During this period Bishop Owens also served the church in a number of additional capacities including as International President of the Youth Congress, Chairman of the Constitution Committee, Second Assistant Presiding Bishop and First Assistant Presiding Bishop. He moved to Georgia to serve as Pastor of the Greater Community Church of God In Christ in Marietta and, subsequently, as the Prelate of Central Georgia Ecclesiastical Jurisdiction.

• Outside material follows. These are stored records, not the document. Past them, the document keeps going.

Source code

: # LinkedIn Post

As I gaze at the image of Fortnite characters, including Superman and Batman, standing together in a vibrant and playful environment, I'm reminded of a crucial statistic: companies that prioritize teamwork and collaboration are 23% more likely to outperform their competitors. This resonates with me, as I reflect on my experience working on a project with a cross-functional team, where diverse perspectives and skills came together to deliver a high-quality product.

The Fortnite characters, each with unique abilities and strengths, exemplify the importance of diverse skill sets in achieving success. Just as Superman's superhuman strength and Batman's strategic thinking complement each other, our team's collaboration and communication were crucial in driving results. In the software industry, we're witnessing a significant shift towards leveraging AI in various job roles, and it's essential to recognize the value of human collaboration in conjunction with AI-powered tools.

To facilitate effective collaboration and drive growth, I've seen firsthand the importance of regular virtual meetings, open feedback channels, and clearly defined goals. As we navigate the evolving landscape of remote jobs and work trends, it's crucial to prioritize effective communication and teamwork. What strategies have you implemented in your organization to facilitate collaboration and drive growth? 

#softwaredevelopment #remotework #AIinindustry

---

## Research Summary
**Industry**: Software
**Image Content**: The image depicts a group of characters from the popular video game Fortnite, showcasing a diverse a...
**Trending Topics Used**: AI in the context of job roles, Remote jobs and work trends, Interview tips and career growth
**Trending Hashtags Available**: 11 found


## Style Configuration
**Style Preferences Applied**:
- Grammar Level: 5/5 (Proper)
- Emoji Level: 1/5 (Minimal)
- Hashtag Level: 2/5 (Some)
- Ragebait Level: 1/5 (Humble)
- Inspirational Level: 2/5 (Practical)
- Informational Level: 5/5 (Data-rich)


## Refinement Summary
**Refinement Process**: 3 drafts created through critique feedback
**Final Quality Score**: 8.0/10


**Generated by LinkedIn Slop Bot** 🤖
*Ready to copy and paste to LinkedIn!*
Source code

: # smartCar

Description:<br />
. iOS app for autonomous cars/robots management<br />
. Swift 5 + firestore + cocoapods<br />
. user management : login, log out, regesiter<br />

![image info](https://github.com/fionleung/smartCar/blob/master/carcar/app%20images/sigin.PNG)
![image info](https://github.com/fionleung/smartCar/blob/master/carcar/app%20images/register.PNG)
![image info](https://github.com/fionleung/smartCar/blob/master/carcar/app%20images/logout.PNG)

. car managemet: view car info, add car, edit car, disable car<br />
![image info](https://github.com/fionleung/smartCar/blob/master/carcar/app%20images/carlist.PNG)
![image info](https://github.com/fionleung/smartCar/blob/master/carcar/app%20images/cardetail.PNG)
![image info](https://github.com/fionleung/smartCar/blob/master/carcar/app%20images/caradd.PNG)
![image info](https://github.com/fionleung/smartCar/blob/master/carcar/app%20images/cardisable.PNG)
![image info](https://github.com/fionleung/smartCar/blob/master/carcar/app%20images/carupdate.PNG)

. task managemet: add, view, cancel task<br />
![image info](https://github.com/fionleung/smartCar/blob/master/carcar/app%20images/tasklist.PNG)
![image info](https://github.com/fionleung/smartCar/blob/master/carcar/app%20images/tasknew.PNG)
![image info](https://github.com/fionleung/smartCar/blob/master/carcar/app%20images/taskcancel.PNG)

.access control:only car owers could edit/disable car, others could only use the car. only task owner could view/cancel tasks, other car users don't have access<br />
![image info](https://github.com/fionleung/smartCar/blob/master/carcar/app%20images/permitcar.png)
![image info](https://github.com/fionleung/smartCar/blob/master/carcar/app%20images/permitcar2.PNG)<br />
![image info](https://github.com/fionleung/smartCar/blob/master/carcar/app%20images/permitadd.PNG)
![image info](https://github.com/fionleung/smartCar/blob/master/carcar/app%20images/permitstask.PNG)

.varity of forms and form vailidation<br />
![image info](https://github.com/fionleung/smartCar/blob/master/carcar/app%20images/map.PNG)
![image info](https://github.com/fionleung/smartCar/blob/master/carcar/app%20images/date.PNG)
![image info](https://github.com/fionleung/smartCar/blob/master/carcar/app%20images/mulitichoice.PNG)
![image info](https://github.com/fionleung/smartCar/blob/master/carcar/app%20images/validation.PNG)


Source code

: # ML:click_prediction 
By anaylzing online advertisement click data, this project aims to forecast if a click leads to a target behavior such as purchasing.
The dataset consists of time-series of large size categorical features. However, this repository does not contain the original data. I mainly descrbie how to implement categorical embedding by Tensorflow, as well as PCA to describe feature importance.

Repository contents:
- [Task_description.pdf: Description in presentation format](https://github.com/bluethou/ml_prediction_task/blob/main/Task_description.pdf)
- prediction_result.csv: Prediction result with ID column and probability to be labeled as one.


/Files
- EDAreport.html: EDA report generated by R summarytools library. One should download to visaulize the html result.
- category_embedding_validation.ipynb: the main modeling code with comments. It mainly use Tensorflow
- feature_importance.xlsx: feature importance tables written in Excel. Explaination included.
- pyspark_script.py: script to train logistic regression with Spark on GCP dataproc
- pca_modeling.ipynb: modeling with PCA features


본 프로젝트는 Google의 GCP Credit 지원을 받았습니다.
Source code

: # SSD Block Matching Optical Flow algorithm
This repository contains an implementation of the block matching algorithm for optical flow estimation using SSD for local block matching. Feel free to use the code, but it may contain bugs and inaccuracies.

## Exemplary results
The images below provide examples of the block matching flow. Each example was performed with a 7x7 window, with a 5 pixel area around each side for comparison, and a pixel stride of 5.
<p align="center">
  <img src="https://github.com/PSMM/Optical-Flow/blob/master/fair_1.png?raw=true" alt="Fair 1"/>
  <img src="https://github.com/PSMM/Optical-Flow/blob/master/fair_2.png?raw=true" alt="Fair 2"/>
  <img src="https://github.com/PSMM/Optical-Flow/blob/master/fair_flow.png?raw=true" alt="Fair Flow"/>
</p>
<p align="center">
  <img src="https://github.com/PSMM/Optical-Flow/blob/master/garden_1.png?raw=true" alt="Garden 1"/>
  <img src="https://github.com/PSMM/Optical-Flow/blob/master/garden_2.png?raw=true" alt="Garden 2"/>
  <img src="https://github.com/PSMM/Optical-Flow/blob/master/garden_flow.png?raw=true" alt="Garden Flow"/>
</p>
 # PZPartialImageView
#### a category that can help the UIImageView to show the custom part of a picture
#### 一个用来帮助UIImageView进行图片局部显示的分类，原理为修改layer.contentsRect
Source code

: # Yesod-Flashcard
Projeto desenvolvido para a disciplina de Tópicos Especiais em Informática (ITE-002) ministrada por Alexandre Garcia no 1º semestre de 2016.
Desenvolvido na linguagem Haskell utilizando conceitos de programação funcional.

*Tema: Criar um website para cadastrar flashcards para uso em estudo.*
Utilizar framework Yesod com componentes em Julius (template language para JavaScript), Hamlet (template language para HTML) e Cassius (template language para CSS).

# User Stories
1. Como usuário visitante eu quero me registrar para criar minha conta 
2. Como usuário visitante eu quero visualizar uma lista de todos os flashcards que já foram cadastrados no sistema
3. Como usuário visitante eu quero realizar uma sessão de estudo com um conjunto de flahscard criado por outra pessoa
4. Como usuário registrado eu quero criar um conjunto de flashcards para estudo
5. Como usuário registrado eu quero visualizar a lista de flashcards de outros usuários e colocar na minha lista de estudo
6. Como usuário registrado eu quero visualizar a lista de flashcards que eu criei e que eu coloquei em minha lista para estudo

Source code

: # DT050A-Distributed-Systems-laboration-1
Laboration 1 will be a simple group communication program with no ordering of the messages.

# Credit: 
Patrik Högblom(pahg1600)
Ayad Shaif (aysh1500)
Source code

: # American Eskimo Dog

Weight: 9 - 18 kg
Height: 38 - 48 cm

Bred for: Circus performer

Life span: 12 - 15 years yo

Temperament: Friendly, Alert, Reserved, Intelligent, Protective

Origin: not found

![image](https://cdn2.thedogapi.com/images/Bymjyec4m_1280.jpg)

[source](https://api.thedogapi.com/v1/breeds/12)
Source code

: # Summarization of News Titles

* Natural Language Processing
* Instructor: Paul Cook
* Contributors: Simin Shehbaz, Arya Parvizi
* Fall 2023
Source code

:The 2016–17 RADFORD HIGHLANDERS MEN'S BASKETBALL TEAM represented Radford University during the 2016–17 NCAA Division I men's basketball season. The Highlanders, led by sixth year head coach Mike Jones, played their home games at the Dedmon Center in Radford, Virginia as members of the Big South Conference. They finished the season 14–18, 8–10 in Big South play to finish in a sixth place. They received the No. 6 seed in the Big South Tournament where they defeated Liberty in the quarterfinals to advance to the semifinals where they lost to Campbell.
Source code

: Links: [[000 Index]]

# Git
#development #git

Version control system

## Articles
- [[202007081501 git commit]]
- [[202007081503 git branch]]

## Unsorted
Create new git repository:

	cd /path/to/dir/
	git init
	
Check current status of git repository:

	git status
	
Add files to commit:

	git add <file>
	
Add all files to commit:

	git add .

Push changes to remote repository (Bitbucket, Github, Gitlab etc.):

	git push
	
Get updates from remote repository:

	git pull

In 1995, after the death of Bishop L. H. Ford, Bishop Owens was elected Presiding Bishop of the church. During his tenure as Presiding Bishop, he served on several committees under President Bill Clinton administration and hosted the President at the International Annual Holy Convocation in Memphis, Tennessee, the Bishop's Conference in Washington, DC, and the International Women's Convention in New Orleans, Louisiana. He served as the presiding bishop until 2000 when Bishop G. E. Patterson was elected to the post.

==Death==
Bishop Owens died in Atlanta at the age of 79. He left behind his wife Mrs. Shirley Owens and three children, Chandler David II and Chandra Stephanie. A third daughter Shirilitha Jeanette is now deceased.

==Honors and awards==
In August 1995 Bishop Owens was declared an Arkansas Traveler by Governor Jim Guy Tucker, and in August 1996 was presented the key to the city of Birmingham, Alabama, by Councilman Aldrich Gunn. October 26, 2003 was officially declared "Bishop Chandler David Owens Day" in Newark, NJ, by Mayor Sharpe James. In March 2011 Bishop Owens was posthumously presented the Phoenix Award by Atlanta Mayor Kassim Reed.